Why Use Linux?
The reason that you should learn Linux and start deploying Linux is for server functionality. Linux is incredibly rock-solid. Once you install Linux, and once you get through all the quirks and you set up all the configurations, a Linux server will run until the CPU overheats and dies. It would just run non-stop. A Linux server, once installed correctly, can run for a hundred and fifty days continuously without having any problems.
Linux is totally unlike Windows where you have to reboot it weekly to avoid memory leaks or crashes. Linux, as long as you configure it properly, would just run and do its job day in and day out. The reason that you should look at deploying Linux is for server functionality, whether it is for Apache web servers, mySQL database servers, virtualization servers, email servers, etc.

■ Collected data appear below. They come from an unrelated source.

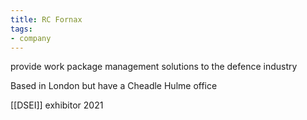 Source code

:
 ```yaml
---
title: RC Fornax
tags:
- company
---
```

provide work package management solutions to the defence industry

Based in London but have a Cheadle Hulme office

[[DSEI]] exhibitor 2021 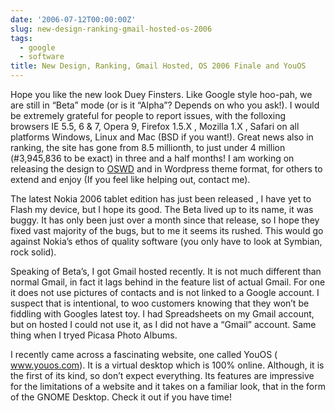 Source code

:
 ```yaml
---
date: '2006-07-12T00:00:00Z'
slug: new-design-ranking-gmail-hosted-os-2006
tags:
  - google
  - software
title: New Design, Ranking, Gmail Hosted, OS 2006 Finale and YouOS
---
```


Hope you like the new look Duey Finsters. Like Google style hoo-pah, we are
still in “Beta” mode (or is it “Alpha”? Depends on who you ask!). I would be
extremely grateful for people to report issues, with the folloxing browsers IE
5.5, 6 & 7, Opera 9, Firefox 1.5.X , Mozilla 1.X , Safari on all platforms
Windows, Linux and Mac (BSD if you want!). Great news also in ranking, the site
has gone from 8.5 millionth, to just under 4 million (\#3,945,836 to be exact)
in three and a half months! I am working on releasing the design to [OSWD][] and
in Wordpress theme format, for others to extend and enjoy (If you feel like
helping out, contact me).

The latest Nokia 2006 tablet edition has just been released , I have yet to
Flash my device, but I hope its good. The Beta lived up to its name, it was
buggy. It has only been just over a month since that release, so I hope they
fixed vast majority of the bugs, but to me it seems its rushed. This would go
against Nokia’s ethos of quality software (you only have to look at Symbian,
rock solid).

Speaking of Beta’s, I got Gmail hosted recently. It is not much different than
normal Gmail, in fact it lags behind in the feature list of actual Gmail. For
one it does not use pictures of contacts and is not linked to a Google account.
I suspect that is intentional, to woo customers knowing that they won’t be
fiddling with Googles latest toy. I had Spreadsheets on my Gmail account, but on
hosted I could not use it, as I did not have a “Gmail” account. Same thing when
I tryed Picasa Photo Albums.

I recently came across a fascinating website, one called YouOS ( www.youos.com).
It is a virtual desktop which is 100% online. Although, it is the first of its
kind, so don’t expect everything. Its features are impressive for the
limitations of a website and it takes on a familiar look, that in the form of
the GNOME Desktop. Check it out if you have time!

[OSWD]: http://www.oswd.org/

When you setup a Linux server, that thing is going to be rock-solid. You are not going to have the same problems that you have with Windows, where you install Windows in a computer today and works really great, but then you keep getting many updates. And two years from now, the computers are working slower because all the updates that Microsoft has delivered actually decreased the performance of the computer itself.
This is not the case with Linux. Once you install Linux, it is going to do its job with the same efficiency as when you first installed it on your computer—as long as you configure it properly, of course.
Linux is a really robust and efficient operating system. At this point, it is important that you have a good foundation and understanding of where exactly Linux came from, and what are some of its basic but important concepts.